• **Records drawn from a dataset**
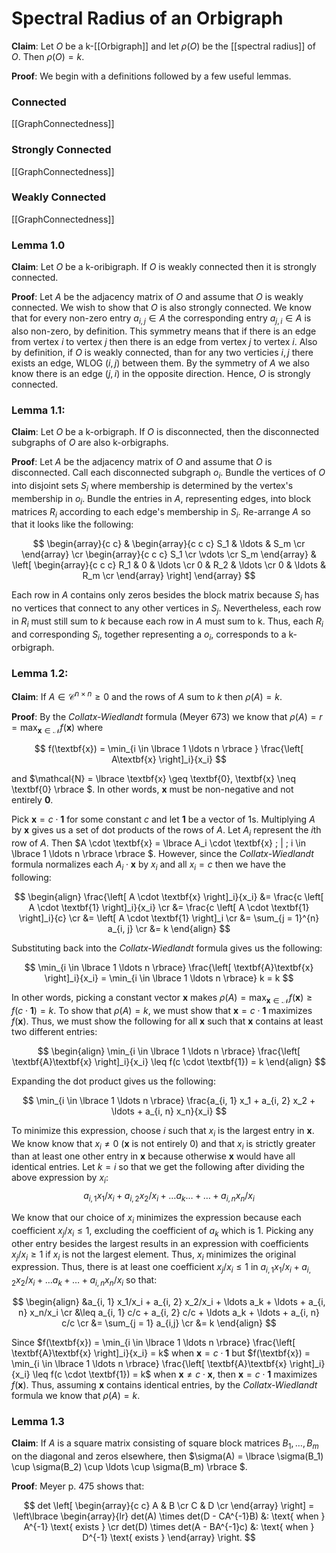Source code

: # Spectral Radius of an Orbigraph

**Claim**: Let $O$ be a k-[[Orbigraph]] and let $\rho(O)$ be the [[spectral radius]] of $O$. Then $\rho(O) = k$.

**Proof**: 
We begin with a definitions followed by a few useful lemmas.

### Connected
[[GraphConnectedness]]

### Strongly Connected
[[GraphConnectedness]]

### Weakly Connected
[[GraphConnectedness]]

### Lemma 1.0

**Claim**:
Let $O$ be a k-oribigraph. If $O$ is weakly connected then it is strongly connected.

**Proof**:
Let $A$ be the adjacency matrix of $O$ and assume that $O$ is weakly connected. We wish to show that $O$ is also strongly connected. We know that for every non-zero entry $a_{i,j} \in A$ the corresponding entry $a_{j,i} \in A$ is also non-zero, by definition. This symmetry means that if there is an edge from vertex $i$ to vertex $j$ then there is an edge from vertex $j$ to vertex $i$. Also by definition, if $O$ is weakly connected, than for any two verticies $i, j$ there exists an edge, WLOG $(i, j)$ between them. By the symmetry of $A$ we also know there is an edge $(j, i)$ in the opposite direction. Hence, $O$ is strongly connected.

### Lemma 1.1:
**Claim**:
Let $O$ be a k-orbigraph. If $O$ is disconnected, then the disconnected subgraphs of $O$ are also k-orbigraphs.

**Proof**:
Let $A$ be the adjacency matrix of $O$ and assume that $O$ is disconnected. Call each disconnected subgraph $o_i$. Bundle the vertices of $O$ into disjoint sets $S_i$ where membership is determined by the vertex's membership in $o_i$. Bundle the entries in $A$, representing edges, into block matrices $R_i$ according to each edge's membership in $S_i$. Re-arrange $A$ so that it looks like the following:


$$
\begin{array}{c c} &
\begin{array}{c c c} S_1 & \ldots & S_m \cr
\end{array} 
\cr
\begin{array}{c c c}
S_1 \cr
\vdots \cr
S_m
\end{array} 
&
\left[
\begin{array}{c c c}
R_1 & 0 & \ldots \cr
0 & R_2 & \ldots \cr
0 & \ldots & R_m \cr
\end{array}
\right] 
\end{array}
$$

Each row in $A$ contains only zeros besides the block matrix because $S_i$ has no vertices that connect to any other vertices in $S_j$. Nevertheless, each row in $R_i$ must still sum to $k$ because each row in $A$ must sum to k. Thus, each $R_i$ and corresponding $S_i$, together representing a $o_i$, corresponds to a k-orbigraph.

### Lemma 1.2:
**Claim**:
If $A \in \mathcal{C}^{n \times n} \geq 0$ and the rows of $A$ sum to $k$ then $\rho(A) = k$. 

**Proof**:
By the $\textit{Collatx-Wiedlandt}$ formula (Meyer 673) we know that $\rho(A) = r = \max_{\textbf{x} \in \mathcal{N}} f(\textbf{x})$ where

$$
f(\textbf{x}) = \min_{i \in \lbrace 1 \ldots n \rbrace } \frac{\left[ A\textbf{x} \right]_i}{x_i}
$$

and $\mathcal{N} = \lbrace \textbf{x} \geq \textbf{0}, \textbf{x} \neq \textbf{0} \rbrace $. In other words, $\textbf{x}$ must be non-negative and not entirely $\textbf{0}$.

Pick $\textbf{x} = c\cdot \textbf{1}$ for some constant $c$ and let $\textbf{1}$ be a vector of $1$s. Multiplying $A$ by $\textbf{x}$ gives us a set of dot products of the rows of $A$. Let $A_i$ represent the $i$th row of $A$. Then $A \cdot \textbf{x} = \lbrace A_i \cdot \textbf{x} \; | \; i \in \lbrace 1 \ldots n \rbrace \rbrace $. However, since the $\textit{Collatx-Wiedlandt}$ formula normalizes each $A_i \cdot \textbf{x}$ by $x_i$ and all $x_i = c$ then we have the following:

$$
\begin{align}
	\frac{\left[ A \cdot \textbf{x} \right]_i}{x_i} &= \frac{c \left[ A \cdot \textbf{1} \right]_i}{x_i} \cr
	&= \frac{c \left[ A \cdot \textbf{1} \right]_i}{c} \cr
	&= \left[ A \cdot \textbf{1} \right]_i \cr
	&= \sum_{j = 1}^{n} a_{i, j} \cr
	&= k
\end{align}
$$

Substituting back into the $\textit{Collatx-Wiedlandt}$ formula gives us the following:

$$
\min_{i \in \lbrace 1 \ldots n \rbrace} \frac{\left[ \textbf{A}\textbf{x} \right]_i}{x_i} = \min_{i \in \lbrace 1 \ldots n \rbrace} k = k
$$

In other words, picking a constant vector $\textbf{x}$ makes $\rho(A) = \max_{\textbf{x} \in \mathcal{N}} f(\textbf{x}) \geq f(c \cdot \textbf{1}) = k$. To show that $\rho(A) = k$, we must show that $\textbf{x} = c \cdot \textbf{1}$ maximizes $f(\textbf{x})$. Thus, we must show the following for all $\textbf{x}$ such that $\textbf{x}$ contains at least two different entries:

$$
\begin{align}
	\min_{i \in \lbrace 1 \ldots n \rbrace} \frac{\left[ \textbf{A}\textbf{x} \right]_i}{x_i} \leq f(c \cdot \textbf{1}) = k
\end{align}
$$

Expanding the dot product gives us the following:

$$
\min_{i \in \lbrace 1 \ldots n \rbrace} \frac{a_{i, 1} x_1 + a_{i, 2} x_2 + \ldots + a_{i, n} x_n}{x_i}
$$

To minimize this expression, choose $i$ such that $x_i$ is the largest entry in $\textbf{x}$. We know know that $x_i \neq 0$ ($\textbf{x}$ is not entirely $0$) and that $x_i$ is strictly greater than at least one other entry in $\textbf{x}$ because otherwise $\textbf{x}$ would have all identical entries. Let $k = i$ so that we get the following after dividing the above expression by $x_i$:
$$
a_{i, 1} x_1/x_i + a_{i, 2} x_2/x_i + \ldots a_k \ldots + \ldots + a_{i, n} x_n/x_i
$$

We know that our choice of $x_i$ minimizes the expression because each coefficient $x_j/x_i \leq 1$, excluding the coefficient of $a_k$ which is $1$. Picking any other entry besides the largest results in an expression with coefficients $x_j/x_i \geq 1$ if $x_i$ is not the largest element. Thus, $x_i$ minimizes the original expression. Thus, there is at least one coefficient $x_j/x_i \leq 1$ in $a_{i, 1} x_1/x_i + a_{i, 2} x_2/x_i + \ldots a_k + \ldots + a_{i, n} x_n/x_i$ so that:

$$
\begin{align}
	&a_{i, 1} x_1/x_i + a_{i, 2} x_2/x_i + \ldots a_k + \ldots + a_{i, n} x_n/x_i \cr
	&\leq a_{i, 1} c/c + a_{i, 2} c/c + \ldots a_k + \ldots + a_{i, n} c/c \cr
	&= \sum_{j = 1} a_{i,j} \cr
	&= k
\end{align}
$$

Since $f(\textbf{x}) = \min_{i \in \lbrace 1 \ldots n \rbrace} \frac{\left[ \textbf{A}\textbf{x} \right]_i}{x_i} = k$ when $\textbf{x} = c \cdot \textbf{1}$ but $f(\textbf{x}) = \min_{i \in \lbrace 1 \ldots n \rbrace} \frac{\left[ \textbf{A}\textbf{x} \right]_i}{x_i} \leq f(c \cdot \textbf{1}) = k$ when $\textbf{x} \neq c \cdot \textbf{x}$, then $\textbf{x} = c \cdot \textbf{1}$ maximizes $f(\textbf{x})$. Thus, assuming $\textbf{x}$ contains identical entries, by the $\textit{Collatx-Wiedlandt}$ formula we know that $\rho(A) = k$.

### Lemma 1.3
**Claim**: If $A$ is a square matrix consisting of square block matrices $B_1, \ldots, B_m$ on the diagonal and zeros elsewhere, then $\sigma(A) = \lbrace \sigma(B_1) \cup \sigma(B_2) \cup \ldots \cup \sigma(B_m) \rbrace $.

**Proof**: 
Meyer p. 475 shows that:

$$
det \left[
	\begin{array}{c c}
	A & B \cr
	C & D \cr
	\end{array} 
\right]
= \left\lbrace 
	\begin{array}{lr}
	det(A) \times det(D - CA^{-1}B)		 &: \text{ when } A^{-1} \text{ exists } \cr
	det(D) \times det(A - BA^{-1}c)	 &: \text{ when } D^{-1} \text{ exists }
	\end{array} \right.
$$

• **Task to carry out**
Copy out each line of the data that has the word "disconnected" in it.

• **Exercise result**
Let $O$ be a k-orbigraph. If $O$ is disconnected, then the disconnected subgraphs of $O$ are also k-orbigraphs.
Let $A$ be the adjacency matrix of $O$ and assume that $O$ is disconnected. Call each disconnected subgraph $o_i$. Bundle the vertices of $O$ into disjoint sets $S_i$ where membership is determined by the vertex's membership in $o_i$. Bundle the entries in $A$, representing edges, into block matrices $R_i$ according to each edge's membership in $S_i$. Re-arrange $A$ so that it looks like the following:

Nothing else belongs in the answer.